Wednesday, June 27, 2012

Solstice to Solstice - a journey of many transitions

It's been almost exactly a year since I posted a blog.  I'm tempted to wonder where that year went.... but as I pause and reflect, the answers are enough to fill many posts.  It has been a year of inward journey.  After 2 years of exploring the world .... Guatemala, India, Nepal ... I have spent the last one exploring my inner world, growing myself, building fertile soil for my next journey.

There is something powerful about the solstice to mark times of transition.  I left for Guatemala on Winter Solstice, 2009.  I returned to British Columbia exactly six months later, on Summer Solstice.   It is two summer solstices later, and I am again called to reflect on the transitions and what is unfolding before me.

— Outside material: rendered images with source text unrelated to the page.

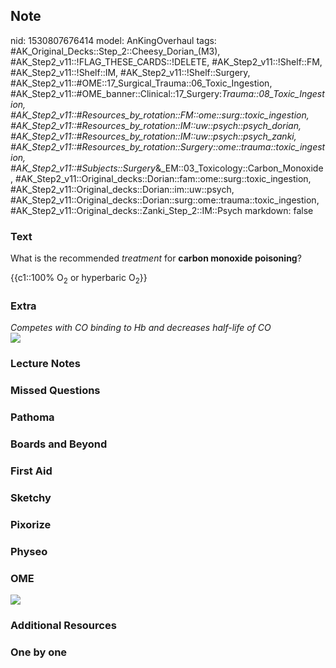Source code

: ## Note
nid: 1530807676414
model: AnKingOverhaul
tags: #AK_Original_Decks::Step_2::Cheesy_Dorian_(M3), #AK_Step2_v11::!FLAG_THESE_CARDS::!DELETE, #AK_Step2_v11::!Shelf::FM, #AK_Step2_v11::!Shelf::IM, #AK_Step2_v11::!Shelf::Surgery, #AK_Step2_v11::#OME::17_Surgical_Trauma::06_Toxic_Ingestion, #AK_Step2_v11::#OME_banner::Clinical::17_Surgery:_Trauma::08_Toxic_Ingestion, #AK_Step2_v11::#Resources_by_rotation::FM::ome::surg::toxic_ingestion, #AK_Step2_v11::#Resources_by_rotation::IM::uw::psych::psych_dorian, #AK_Step2_v11::#Resources_by_rotation::IM::uw::psych::psych_zanki, #AK_Step2_v11::#Resources_by_rotation::Surgery::ome::trauma::toxic_ingestion, #AK_Step2_v11::#Subjects::Surgery_&_EM::03_Toxicology::Carbon_Monoxide, #AK_Step2_v11::Original_decks::Dorian::fam::ome::surg::toxic_ingestion, #AK_Step2_v11::Original_decks::Dorian::im::uw::psych, #AK_Step2_v11::Original_decks::Dorian::surg::ome::trauma::toxic_ingestion, #AK_Step2_v11::Original_decks::Zanki_Step_2::IM::Psych
markdown: false

### Text
What is the recommended <i>treatment</i> for <b>carbon monoxide
poisoning</b>?
<div>
  {{c1::100% O<sub>2</sub> or hyperbaric O<sub>2</sub>}}
</div>

### Extra
<div>
  <i>Competes with CO binding to Hb and decreases half-life of
  CO</i>
</div><img src="CO%20poi.png">

### Lecture Notes


### Missed Questions


### Pathoma


### Boards and Beyond


### First Aid


### Sketchy


### Pixorize


### Physeo


### OME
<div class="ome-widget">
  <a href=
  "https://onlinemeded.org/spa/surgery-trauma/toxic-ingestion/acquire?ref=anki">
  <img src="_OME_AnkiFlashcards_Lesson_2.png"></a>
</div>

### Additional Resources


### One by one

This past year has been one of profound paradox for me.  Developing myself as a professional consultant while simultaneously developing myself as a somatically based yoga teacher.  Playing dressup in  'professional' heels and navigating corporate politics through the week; donning yoga pants, with my raw-vegan potluck contribution to the world of deep emotional connection on the weekends.  And through the process finding my voice of authenticity in both.  Finding the place where I can bring heart and connection into the corporate world, and where I can bring my professional skills into the powerful realm of yoga and connection.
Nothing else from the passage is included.